(Stored data entries)
>>>

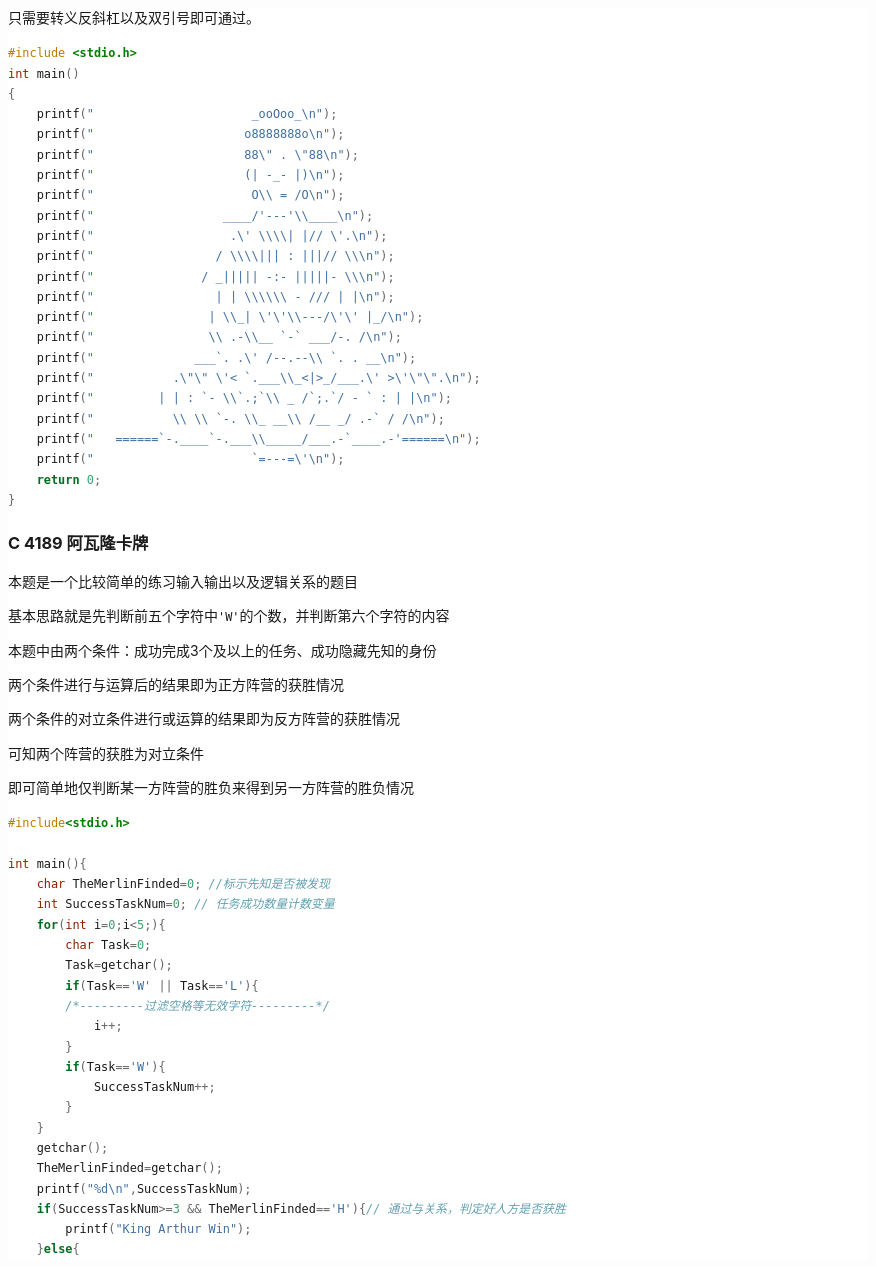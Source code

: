 只需要转义反斜杠以及双引号即可通过。

```c
#include <stdio.h>
int main()
{
    printf("                      _ooOoo_\n");
    printf("                     o8888888o\n");
    printf("                     88\" . \"88\n");
    printf("                     (| -_- |)\n");
    printf("                      O\\ = /O\n");
    printf("                  ____/'---'\\____\n");
    printf("                   .\' \\\\| |// \'.\n");
    printf("                 / \\\\||| : |||// \\\n");
    printf("               / _||||| -:- |||||- \\\n");
    printf("                 | | \\\\\\ - /// | |\n");
    printf("                | \\_| \'\'\\---/\'\' |_/\n");
    printf("                \\ .-\\__ `-` ___/-. /\n");
    printf("              ___`. .\' /--.--\\ `. . __\n");
    printf("           .\"\" \'< `.___\\_<|>_/___.\' >\'\"\".\n");
    printf("         | | : `- \\`.;`\\ _ /`;.`/ - ` : | |\n");
    printf("           \\ \\ `-. \\_ __\\ /__ _/ .-` / /\n");
    printf("   ======`-.____`-.___\\_____/___.-`____.-'======\n");
    printf("                      `=---=\'\n");
    return 0;
}
```


### C 4189 阿瓦隆卡牌

本题是一个比较简单的练习输入输出以及逻辑关系的题目

基本思路就是先判断前五个字符中`'W'`的个数，并判断第六个字符的内容

本题中由两个条件：成功完成3个及以上的任务、成功隐藏先知的身份

两个条件进行与运算后的结果即为正方阵营的获胜情况

两个条件的对立条件进行或运算的结果即为反方阵营的获胜情况

可知两个阵营的获胜为对立条件

即可简单地仅判断某一方阵营的胜负来得到另一方阵营的胜负情况

```c
#include<stdio.h>

int main(){
    char TheMerlinFinded=0; //标示先知是否被发现
    int SuccessTaskNum=0; // 任务成功数量计数变量
    for(int i=0;i<5;){
        char Task=0;
        Task=getchar();
        if(Task=='W' || Task=='L'){
        /*---------过滤空格等无效字符---------*/
            i++;
        }
        if(Task=='W'){
            SuccessTaskNum++;
        }
    }
    getchar();
    TheMerlinFinded=getchar();
    printf("%d\n",SuccessTaskNum);
    if(SuccessTaskNum>=3 && TheMerlinFinded=='H'){// 通过与关系，判定好人方是否获胜
        printf("King Arthur Win");
    }else{
```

<<<

**TO DO:**
Copy out each line of the entries above that holds "getchar".

**WORKED SOLUTION:**
        Task=getchar();
    getchar();
    TheMerlinFinded=getchar();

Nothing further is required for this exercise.